Description of the task —
Beginning at the top of the data below, write out every line exactly until you reach the line with "Small viewports have", and include that line.
● ● ●
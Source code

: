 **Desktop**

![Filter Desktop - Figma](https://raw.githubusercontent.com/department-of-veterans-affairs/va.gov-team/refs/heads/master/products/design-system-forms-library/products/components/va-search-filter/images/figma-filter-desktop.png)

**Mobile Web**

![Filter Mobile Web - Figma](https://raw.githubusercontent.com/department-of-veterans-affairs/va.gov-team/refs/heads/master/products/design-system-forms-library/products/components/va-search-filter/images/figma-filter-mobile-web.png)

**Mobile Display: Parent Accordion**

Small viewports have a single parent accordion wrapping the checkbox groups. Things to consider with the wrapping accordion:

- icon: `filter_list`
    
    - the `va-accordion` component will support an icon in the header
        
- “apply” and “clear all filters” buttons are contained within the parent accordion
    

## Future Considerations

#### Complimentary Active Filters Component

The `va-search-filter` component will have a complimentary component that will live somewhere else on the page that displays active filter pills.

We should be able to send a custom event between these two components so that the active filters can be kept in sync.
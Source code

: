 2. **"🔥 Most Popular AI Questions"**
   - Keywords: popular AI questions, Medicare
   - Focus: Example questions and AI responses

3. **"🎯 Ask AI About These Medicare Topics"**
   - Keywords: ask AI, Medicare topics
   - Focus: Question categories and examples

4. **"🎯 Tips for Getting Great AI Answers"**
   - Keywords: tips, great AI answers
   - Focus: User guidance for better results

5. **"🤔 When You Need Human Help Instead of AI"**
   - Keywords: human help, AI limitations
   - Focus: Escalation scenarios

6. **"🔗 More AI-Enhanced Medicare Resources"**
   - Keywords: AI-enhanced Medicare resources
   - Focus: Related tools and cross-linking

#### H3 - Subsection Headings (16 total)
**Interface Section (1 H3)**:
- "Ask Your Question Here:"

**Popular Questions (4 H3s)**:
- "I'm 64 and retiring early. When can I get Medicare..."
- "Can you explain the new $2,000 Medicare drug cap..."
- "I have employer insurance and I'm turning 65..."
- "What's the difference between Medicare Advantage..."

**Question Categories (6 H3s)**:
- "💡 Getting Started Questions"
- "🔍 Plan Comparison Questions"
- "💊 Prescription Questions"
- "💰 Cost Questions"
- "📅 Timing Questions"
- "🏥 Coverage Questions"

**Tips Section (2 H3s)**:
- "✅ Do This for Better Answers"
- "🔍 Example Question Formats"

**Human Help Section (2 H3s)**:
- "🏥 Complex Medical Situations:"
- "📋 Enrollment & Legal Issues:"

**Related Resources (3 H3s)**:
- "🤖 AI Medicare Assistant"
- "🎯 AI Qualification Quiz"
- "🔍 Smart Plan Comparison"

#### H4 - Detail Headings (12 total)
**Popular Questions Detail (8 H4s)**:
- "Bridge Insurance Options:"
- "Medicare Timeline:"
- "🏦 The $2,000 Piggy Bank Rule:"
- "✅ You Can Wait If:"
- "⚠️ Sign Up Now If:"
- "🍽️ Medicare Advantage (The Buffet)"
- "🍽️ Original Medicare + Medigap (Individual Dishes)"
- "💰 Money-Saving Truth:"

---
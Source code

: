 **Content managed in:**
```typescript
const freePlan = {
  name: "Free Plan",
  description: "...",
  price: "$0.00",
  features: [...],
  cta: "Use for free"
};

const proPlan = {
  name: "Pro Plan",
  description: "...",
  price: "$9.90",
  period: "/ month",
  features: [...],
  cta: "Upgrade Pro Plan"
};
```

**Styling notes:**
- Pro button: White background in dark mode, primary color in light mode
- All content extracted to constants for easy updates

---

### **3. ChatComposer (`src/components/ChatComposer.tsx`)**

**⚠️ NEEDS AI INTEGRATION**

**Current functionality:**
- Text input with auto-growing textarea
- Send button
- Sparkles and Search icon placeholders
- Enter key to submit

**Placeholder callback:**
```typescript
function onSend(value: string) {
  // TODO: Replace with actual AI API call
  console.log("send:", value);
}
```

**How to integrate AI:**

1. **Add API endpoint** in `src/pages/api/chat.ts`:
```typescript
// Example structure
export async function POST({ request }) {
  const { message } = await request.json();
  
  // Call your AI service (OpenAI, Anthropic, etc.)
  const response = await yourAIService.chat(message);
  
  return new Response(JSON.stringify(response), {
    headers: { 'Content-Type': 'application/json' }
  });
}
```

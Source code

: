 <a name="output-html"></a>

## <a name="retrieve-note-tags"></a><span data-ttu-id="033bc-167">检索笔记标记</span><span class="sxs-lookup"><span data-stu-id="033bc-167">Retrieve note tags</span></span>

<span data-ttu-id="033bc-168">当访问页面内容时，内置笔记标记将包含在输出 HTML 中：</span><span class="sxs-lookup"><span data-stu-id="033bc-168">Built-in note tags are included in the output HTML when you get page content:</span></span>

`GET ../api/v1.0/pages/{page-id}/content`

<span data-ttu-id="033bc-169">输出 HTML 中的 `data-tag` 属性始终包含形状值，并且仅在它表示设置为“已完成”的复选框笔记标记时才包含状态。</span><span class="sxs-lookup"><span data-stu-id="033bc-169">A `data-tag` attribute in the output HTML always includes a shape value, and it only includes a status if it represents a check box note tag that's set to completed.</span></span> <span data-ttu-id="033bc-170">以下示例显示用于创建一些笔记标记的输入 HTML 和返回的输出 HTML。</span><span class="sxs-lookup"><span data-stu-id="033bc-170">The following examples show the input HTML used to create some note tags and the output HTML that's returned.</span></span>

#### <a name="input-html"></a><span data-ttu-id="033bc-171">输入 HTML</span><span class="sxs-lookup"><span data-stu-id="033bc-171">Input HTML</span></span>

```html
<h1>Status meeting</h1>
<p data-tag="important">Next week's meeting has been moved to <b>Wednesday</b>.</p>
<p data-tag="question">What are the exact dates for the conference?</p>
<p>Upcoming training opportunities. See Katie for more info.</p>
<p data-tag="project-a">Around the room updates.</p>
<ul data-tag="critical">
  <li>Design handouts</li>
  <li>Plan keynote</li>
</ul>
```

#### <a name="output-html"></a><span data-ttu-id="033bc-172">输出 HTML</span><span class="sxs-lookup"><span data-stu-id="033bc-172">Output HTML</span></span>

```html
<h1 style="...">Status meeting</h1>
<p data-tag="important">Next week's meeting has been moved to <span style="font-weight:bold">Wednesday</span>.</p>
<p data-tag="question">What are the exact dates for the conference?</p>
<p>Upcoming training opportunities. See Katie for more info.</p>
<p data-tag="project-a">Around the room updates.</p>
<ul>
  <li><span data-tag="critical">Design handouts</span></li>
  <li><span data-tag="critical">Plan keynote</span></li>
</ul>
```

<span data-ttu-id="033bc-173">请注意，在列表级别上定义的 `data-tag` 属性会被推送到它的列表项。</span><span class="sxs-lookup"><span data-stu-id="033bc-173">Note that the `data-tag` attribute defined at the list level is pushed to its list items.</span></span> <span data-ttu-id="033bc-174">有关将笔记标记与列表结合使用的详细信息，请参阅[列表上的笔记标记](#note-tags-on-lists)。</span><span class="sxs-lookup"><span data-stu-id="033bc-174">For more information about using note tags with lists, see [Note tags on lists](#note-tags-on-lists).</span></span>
● ● ●
Exercise answer —
Source code

: **Desktop**

![Filter Desktop - Figma](https://raw.githubusercontent.com/department-of-veterans-affairs/va.gov-team/refs/heads/master/products/design-system-forms-library/products/components/va-search-filter/images/figma-filter-desktop.png)

**Mobile Web**

![Filter Mobile Web - Figma](https://raw.githubusercontent.com/department-of-veterans-affairs/va.gov-team/refs/heads/master/products/design-system-forms-library/products/components/va-search-filter/images/figma-filter-mobile-web.png)

**Mobile Display: Parent Accordion**

Small viewports have a single parent accordion wrapping the checkbox groups. Things to consider with the wrapping accordion:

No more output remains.